In the Odyssey, we learn, with Penelope, that dreams that come through the Gate of Ivory are “dangerous” and may not be manifested; dreams that come through the Gate of Horn are clearer, and may be embodied in events. The difference seems to be a matter of clarity rather than deception. Carved ivory is totally opaque; polished horn is translucent.

The gates reappear in the Aeneid but Virgil changes the characterization in his account of Aeneas' descent to the underworld to visit his dead father Anchises. Now dreams that come through the Gate of Ivory are designated “false”, while those that come through the Gate of Horn are "true". This becomes a standard distinction for centuries in the minds of Westerners raised on the classics.

But there is a mind-trap in Virgil's story. Anchises sends his son back from the Underworld through the Gate of Ivory. Is the poet hinting that our ordinary experience of reality is the false dream?

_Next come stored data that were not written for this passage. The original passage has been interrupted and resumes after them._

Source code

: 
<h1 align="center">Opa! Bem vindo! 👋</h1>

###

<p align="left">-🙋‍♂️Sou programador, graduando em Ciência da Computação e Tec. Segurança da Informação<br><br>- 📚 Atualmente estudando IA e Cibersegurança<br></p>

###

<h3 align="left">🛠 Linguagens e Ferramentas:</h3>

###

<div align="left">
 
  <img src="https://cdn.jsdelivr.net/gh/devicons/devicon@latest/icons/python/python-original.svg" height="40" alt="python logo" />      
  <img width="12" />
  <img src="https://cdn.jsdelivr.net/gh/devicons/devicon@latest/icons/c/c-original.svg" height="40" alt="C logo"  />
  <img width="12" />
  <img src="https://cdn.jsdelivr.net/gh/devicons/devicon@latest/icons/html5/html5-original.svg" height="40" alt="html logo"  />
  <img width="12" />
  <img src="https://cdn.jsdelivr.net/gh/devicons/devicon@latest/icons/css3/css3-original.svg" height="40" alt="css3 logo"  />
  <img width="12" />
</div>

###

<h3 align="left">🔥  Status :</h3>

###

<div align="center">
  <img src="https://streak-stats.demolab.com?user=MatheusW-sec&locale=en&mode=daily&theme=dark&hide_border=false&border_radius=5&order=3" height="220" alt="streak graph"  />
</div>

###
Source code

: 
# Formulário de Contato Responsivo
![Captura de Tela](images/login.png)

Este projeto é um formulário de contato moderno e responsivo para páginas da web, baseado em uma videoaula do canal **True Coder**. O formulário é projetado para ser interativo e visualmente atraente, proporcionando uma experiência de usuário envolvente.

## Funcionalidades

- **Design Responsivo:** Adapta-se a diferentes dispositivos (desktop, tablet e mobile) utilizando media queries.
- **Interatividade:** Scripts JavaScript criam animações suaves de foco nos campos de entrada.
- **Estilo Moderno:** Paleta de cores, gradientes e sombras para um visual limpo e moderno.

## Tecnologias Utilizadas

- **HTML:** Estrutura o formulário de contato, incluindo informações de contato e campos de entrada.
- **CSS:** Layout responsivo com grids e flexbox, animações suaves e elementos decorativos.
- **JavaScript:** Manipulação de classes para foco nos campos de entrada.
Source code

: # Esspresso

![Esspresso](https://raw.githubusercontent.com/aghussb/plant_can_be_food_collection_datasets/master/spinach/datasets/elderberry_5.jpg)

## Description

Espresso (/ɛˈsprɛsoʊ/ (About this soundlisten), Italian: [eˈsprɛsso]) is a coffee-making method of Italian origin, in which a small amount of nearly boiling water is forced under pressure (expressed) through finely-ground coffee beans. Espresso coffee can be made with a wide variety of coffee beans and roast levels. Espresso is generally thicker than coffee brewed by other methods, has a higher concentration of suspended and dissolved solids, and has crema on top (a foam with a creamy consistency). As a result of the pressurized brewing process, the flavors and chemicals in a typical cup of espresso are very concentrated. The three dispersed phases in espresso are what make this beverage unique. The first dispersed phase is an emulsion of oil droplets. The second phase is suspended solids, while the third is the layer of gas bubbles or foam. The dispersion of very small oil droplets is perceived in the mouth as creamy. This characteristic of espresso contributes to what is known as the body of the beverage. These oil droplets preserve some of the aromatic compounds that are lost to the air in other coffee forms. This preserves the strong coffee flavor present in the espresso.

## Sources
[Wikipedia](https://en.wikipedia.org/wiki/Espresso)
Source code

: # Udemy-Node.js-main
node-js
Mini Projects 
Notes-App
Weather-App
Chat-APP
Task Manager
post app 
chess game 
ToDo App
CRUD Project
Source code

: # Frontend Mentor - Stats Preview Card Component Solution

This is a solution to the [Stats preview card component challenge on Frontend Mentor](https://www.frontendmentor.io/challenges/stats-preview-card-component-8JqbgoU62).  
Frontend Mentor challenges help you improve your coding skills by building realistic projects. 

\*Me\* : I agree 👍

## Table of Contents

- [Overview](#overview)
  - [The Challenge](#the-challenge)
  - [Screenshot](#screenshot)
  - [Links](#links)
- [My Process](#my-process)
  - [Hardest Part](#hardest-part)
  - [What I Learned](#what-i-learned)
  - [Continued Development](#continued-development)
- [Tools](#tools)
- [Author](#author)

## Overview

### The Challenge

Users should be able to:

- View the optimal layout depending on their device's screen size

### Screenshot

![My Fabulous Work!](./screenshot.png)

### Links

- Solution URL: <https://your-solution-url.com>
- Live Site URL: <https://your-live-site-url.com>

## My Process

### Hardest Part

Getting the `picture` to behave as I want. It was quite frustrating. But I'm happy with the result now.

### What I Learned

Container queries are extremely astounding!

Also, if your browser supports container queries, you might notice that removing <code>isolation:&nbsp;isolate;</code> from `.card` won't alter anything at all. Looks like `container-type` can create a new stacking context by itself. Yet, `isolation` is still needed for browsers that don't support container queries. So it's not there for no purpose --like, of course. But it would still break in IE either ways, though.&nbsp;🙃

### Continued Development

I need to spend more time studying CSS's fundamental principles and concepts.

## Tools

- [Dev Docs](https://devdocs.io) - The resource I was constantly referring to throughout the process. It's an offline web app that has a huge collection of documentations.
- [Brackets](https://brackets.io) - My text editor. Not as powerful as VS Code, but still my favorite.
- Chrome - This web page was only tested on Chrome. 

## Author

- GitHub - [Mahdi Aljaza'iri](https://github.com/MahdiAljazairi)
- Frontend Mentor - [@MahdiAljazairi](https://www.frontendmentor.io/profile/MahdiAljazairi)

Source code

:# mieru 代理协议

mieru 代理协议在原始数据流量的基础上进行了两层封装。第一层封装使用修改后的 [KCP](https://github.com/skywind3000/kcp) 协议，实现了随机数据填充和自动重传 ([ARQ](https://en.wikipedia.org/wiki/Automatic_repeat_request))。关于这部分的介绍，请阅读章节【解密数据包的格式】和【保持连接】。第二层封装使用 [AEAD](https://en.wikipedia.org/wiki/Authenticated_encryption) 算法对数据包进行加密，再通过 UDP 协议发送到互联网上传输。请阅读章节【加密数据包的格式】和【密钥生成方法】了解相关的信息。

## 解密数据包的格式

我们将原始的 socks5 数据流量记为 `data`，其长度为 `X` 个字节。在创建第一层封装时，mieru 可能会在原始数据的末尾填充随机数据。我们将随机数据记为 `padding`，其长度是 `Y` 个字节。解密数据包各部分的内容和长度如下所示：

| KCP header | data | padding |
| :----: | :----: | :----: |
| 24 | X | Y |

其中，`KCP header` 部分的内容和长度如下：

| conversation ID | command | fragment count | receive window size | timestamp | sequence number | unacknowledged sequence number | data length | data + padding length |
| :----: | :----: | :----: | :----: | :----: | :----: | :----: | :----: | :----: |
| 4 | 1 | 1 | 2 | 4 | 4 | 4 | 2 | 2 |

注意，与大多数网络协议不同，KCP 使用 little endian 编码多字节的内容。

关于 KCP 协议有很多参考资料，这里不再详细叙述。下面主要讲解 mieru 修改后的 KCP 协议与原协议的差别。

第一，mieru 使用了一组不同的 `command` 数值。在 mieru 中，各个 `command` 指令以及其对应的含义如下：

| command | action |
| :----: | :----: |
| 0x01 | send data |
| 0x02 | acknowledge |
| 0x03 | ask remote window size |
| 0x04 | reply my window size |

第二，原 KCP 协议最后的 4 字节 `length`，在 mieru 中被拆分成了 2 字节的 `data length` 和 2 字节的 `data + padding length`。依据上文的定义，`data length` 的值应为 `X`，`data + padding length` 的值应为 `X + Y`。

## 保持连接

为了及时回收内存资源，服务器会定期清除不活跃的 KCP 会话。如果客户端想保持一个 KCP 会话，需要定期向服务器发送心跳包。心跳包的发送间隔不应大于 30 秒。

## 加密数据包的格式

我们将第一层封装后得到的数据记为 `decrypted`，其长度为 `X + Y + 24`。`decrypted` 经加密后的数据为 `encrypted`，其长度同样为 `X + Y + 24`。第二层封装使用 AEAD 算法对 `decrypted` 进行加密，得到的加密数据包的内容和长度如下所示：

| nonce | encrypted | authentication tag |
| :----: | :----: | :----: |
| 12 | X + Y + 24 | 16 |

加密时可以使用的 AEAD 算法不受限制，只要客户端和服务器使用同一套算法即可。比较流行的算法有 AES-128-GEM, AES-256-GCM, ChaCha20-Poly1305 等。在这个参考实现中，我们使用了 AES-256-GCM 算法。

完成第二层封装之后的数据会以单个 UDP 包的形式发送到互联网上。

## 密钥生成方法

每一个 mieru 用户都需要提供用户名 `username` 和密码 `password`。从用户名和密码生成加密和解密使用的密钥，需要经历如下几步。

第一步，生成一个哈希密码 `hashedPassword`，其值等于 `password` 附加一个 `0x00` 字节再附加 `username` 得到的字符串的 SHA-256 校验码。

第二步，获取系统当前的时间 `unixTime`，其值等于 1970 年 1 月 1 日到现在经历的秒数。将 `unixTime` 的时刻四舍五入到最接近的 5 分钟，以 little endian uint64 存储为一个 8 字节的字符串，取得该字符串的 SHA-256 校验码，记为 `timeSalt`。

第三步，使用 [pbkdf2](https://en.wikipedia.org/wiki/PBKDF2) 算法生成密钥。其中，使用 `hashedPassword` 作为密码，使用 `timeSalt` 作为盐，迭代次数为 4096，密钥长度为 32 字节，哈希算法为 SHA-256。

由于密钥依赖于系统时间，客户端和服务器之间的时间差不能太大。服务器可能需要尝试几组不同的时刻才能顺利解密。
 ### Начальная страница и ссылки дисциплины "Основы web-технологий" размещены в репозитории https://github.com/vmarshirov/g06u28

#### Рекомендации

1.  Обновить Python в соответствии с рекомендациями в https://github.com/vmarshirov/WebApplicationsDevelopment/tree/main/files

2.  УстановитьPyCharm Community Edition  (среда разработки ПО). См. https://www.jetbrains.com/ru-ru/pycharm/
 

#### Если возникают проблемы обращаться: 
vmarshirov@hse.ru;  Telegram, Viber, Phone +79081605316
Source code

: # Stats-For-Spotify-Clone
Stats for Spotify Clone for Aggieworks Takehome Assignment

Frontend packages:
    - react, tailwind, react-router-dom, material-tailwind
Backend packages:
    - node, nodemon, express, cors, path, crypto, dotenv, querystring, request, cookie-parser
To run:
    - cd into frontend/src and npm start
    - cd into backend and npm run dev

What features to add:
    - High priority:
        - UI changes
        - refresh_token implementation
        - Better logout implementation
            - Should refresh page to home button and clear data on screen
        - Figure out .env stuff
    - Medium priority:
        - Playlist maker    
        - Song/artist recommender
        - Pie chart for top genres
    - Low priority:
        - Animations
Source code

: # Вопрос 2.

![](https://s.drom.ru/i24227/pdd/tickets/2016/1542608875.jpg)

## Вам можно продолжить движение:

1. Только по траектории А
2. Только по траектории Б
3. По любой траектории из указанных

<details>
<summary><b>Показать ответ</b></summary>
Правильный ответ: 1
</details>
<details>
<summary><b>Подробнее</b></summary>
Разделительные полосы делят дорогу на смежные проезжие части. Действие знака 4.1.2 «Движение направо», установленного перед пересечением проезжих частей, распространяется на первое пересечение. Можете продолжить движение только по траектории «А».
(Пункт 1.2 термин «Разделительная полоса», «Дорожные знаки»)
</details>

Synesius of Cyrene, an early bishop of the church who wrote a wonderful treatise "On Dreams" around 405, believed there was no question of truth or falsity involved. All dreams are true (though of varying degrees of importance or value); truth or falsity come in through what we make of them, and through our cloudy or confused recollection. I think he was right. The "gates" refer to the quality of our memory of the dreams - blurred or relatively clear.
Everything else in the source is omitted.